The city that never sleeps. The city that is known worldwide for its music and its clubs. The Mecca for all those who are addicted to deep, dark beats. Berlin dominates nightlife like no other metropolis. People travel from all over the world to be part of this unique experience. Names such as Berghain or KitKat have long been internationally renowned – and entry is highly coveted, because there’s a lot going on behind their doors. But not only there: Berlin has many other top clubs to offer – including ones that don’t have the word “wild” in their name by chance. Wilde Renate in Berlin is one of the city’s most popular and most frequented techno clubs. It only survived a fire in June – and reopened its doors to its fans with impressive speed. But the Renate is much more than just a club: anyone who enters here lets the deep beats take effect on them and loses themselves in a chaotic, playful labyrinth that you won’t soon forget.

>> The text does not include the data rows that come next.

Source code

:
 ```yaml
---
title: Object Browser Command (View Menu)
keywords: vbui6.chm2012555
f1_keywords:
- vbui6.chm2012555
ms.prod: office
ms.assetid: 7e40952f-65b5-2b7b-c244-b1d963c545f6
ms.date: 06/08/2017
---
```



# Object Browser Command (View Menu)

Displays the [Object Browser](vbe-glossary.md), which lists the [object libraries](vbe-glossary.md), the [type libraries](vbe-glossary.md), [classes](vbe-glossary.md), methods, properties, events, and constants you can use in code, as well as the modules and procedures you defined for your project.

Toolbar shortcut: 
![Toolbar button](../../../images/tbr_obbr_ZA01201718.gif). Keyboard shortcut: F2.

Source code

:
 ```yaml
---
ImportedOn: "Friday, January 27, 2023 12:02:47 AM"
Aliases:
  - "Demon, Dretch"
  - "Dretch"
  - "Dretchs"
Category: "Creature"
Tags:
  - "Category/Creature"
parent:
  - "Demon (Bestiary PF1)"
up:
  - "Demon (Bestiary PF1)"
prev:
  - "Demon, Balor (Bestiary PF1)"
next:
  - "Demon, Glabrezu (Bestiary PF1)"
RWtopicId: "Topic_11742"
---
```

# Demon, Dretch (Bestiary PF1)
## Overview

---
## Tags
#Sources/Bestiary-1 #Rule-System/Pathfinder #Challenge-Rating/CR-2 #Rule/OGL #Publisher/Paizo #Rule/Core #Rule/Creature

In the most bizarre club in town
From the outside, Wilde Renate looks like a nondescript Berlin apartment building – gray façade, narrow windows, nothing to hint at the chaos behind it. But once you step through the doors, you find yourself in a labyrinth of rooms, corridors and floors. This intricate architecture provided the ideal setting for an extraordinary art exhibition. Behind a hidden door, a surreal descent into its own depths began: the Peristal Singum – a walk-in art installation that was created within nine months under difficult structural conditions and without funding by the artist collective Karmanoia(www.karmanoia.org) and opened in 2010. It was accessible in a separate part of the Renate building until 2014.
The work consisted of a labyrinth made from recycled materials. Named after peristalsis – the undulating movement of the digestive tract – it led visitors through an organic system of tubes, corridors and chambers. You had to crawl, climb and feel your way through darkness, flashes of light and narrow passages. The path was never predetermined; every step required trust in your own senses. In the end, you found yourself confused and disoriented in the bar, as if the structure had swallowed you up, digested you and spat you out again.

Even though this art labyrinth in the Wilde Renate no longer exists today, the bizarre structure of the building remains the same. Each room tells its own story – sometimes in the vintage living room with wallpaper from the 70s, sometimes as a dark cellar with a flickering strobe, sometimes as an attic full of wild energy. Between winding staircases, crooked walls and hidden floors, you quickly lose track of time – until all that remains is you and the beat. Like a surreal house party in which you are completely immersed, forgetting about life outside while the party inside is constantly changing. No two rooms are the same, no two nights are the same.